**Task statement:** The listing below holds a line with "#### [金浴凤：春之歌]" and a later line with "#### [苦胆：一张选票的". Write out those two lines and every line between them, exactly, and nothing else.

**Data excerpts:**
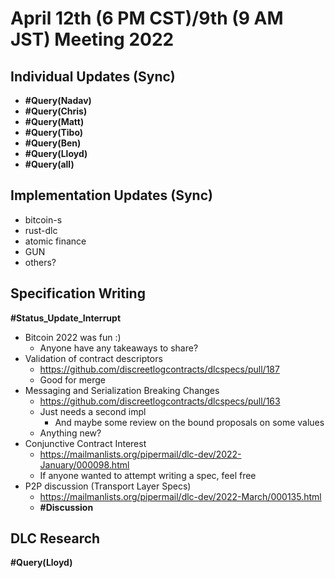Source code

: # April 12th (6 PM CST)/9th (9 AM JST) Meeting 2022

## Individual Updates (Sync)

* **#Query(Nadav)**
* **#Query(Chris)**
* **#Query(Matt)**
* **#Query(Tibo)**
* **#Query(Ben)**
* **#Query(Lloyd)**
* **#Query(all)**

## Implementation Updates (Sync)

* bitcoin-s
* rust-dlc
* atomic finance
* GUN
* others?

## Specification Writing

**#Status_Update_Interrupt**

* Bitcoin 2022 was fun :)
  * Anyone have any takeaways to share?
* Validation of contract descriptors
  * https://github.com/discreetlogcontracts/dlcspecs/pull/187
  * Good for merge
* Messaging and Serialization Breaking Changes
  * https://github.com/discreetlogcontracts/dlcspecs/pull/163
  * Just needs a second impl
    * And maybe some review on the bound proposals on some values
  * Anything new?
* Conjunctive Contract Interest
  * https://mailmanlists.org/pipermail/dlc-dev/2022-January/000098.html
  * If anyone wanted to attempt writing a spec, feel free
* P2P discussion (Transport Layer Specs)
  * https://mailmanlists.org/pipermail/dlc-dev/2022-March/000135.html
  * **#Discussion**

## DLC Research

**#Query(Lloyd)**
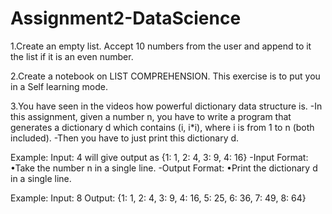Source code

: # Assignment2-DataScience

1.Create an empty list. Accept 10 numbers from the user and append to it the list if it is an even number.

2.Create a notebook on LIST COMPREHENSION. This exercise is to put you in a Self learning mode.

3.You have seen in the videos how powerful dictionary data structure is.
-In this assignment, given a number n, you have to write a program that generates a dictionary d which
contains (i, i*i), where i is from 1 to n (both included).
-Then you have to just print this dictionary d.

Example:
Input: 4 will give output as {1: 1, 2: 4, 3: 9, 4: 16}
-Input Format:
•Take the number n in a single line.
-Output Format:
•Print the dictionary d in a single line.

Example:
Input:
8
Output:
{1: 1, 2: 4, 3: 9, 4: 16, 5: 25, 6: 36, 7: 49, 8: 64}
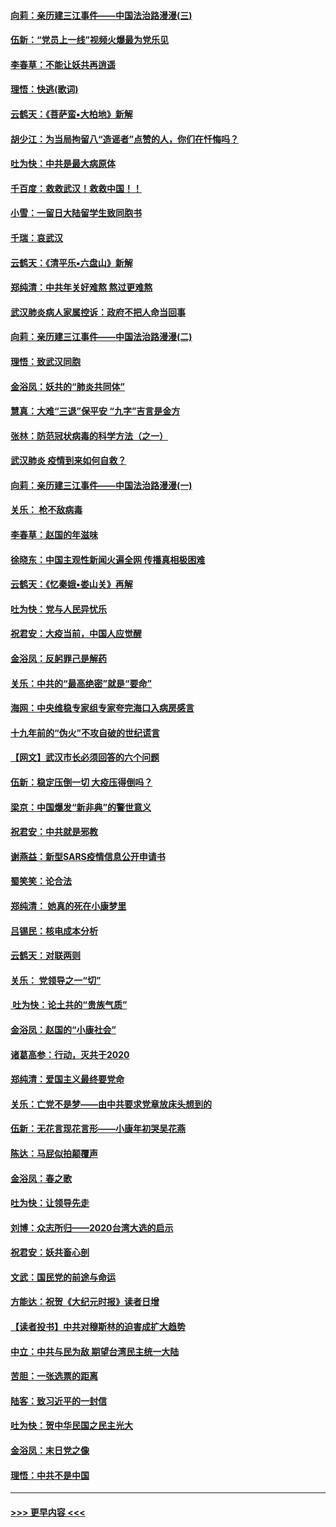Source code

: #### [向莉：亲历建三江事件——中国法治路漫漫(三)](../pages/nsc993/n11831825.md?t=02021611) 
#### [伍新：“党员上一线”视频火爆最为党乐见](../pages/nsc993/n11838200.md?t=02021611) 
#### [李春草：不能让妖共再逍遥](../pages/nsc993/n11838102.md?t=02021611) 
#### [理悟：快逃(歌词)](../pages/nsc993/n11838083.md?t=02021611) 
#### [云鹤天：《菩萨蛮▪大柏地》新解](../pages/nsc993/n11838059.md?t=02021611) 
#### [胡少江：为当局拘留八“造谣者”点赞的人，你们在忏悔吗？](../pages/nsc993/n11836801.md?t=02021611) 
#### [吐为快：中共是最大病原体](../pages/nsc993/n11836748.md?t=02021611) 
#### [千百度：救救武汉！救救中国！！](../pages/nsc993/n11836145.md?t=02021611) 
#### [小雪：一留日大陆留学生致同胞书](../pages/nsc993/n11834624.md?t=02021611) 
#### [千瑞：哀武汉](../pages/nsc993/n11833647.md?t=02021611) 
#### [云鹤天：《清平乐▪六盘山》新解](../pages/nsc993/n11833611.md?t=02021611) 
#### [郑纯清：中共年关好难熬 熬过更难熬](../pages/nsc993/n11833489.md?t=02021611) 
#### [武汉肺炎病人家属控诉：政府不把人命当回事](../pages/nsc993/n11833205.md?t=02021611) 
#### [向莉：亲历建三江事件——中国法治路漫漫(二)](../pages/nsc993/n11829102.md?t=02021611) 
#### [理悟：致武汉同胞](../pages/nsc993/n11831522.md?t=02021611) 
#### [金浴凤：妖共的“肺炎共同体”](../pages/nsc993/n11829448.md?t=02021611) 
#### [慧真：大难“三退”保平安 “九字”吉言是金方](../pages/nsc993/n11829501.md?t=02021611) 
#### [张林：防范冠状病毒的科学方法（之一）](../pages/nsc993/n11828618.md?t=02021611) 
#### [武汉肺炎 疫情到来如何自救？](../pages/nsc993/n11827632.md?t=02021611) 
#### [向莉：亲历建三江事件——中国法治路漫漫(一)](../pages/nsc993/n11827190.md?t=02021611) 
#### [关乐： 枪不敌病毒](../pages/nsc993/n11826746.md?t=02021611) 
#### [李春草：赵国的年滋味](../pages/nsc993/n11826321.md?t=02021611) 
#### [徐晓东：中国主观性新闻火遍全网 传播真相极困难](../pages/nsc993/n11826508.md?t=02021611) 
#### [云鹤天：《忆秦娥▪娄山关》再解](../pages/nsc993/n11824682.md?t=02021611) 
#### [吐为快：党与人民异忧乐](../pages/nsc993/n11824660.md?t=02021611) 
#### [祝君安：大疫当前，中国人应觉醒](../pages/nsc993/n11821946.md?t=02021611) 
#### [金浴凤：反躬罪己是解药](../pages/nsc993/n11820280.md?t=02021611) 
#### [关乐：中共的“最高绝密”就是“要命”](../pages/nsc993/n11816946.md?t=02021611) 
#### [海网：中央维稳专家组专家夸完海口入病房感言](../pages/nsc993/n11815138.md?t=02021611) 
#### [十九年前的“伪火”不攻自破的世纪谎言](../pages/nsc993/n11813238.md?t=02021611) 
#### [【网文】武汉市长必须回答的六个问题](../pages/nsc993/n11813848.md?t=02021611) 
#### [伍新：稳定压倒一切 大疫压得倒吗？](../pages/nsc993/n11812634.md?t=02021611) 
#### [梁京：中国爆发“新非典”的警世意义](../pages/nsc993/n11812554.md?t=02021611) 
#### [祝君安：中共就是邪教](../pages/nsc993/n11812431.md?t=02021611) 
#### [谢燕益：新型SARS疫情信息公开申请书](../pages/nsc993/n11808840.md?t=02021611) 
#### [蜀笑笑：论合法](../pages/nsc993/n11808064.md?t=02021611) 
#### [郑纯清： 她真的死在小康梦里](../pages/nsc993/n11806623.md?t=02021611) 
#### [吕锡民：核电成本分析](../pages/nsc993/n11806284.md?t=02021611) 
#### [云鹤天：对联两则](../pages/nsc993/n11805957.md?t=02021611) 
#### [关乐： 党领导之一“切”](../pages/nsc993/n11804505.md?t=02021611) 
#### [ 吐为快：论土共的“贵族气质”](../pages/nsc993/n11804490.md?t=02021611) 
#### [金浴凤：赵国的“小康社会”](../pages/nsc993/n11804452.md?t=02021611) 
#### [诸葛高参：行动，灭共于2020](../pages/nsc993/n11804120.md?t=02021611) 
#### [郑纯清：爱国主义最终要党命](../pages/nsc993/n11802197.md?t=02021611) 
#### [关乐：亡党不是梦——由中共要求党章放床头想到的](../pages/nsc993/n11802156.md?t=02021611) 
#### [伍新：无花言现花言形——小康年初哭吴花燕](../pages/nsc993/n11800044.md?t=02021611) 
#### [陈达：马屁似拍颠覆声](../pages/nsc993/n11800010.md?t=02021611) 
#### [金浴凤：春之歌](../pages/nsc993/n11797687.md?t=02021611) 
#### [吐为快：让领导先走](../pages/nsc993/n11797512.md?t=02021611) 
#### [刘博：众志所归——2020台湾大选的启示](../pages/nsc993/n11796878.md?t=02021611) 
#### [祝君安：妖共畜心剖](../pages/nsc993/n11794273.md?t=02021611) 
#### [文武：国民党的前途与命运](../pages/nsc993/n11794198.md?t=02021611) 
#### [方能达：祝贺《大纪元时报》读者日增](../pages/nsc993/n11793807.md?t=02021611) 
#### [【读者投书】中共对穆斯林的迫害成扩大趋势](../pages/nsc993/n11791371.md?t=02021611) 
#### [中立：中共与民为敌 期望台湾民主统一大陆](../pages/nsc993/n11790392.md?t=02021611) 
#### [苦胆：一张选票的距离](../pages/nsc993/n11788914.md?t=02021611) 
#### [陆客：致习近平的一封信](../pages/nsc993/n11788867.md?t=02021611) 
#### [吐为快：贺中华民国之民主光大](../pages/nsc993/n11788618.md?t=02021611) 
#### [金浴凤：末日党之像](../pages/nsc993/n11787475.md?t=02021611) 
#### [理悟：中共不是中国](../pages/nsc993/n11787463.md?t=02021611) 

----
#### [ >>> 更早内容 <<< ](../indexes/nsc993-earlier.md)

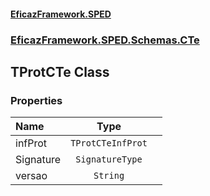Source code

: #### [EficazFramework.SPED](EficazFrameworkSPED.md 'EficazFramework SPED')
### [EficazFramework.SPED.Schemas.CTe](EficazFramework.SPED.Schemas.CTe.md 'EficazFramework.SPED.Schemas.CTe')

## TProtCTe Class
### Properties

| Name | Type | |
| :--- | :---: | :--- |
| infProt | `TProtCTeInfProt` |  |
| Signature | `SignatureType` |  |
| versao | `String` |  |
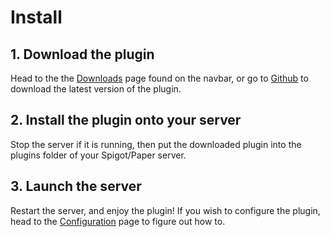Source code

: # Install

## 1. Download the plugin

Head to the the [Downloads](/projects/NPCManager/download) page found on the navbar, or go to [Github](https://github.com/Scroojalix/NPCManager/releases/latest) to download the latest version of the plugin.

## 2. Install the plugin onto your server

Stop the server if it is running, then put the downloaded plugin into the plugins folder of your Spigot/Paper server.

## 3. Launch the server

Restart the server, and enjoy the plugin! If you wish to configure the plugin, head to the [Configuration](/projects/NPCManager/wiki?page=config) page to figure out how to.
==
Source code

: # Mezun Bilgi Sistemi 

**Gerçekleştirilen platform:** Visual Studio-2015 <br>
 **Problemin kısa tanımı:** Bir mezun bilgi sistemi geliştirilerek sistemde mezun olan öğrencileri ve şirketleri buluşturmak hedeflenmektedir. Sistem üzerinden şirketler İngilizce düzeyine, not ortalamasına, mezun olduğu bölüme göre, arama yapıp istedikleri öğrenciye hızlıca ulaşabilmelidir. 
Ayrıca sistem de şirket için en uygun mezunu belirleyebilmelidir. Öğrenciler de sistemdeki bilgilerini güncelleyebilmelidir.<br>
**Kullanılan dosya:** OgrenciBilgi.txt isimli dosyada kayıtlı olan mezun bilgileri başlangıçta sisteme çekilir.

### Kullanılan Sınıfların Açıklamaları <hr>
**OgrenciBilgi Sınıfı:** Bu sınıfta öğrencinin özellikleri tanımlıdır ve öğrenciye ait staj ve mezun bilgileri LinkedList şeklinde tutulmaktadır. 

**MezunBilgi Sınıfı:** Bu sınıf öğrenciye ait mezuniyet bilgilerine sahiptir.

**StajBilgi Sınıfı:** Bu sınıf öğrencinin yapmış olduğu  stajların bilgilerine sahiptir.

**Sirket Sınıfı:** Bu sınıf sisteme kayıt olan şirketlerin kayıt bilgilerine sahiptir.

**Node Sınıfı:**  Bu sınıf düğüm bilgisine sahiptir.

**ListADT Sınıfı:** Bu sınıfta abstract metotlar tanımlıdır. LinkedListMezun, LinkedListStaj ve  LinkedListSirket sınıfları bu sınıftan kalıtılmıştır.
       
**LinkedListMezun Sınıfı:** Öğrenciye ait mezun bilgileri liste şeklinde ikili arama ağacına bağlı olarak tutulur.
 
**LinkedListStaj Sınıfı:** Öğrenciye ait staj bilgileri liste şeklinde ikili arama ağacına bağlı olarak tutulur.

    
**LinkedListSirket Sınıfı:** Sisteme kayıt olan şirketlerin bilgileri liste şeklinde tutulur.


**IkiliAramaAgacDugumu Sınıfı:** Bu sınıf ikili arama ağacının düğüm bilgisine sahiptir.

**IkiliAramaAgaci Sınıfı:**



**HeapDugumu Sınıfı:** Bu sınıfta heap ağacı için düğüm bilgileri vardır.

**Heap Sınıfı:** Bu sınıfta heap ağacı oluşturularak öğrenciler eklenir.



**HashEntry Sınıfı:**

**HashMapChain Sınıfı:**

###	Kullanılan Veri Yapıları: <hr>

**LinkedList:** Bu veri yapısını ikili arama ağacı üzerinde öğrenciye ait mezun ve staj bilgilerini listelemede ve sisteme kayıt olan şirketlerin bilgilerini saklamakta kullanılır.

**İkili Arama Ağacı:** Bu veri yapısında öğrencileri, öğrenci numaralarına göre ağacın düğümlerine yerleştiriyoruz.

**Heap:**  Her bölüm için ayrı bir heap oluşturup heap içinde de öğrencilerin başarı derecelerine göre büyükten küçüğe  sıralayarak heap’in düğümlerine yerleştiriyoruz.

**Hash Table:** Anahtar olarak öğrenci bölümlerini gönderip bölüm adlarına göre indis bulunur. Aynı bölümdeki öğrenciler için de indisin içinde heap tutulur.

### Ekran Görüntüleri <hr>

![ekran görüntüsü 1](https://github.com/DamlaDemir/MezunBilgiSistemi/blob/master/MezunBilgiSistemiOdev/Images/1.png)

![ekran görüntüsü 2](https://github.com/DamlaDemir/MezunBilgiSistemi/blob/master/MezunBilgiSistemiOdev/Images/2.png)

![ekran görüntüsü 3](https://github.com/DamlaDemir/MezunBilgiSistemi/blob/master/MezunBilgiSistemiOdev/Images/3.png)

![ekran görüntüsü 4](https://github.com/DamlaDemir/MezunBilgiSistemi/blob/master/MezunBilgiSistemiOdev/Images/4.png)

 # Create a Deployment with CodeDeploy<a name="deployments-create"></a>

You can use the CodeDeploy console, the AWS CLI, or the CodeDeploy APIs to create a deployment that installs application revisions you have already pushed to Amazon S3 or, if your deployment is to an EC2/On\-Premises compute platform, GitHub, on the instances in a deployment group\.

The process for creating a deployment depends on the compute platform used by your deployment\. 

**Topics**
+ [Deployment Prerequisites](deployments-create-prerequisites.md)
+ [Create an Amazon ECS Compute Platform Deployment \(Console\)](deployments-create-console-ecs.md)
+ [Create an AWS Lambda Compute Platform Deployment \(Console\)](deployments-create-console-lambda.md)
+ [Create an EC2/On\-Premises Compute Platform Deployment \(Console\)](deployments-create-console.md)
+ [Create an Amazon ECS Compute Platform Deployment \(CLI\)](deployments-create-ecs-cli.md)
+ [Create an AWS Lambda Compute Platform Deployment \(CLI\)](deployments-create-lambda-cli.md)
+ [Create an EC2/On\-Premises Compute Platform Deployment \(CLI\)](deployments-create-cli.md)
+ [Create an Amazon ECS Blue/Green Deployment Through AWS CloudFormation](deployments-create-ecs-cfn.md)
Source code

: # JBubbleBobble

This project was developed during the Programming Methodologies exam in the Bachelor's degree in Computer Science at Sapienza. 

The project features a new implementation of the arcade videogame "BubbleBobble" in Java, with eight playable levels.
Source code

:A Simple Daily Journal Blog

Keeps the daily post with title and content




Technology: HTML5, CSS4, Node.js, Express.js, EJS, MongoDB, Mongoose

**Written solution:**
#### [金浴凤：春之歌](../pages/nsc993/n11797687.md?t=02021611) 
#### [吐为快：让领导先走](../pages/nsc993/n11797512.md?t=02021611) 
#### [刘博：众志所归——2020台湾大选的启示](../pages/nsc993/n11796878.md?t=02021611) 
#### [祝君安：妖共畜心剖](../pages/nsc993/n11794273.md?t=02021611) 
#### [文武：国民党的前途与命运](../pages/nsc993/n11794198.md?t=02021611) 
#### [方能达：祝贺《大纪元时报》读者日增](../pages/nsc993/n11793807.md?t=02021611) 
#### [【读者投书】中共对穆斯林的迫害成扩大趋势](../pages/nsc993/n11791371.md?t=02021611) 
#### [中立：中共与民为敌 期望台湾民主统一大陆](../pages/nsc993/n11790392.md?t=02021611) 
#### [苦胆：一张选票的距离](../pages/nsc993/n11788914.md?t=02021611) 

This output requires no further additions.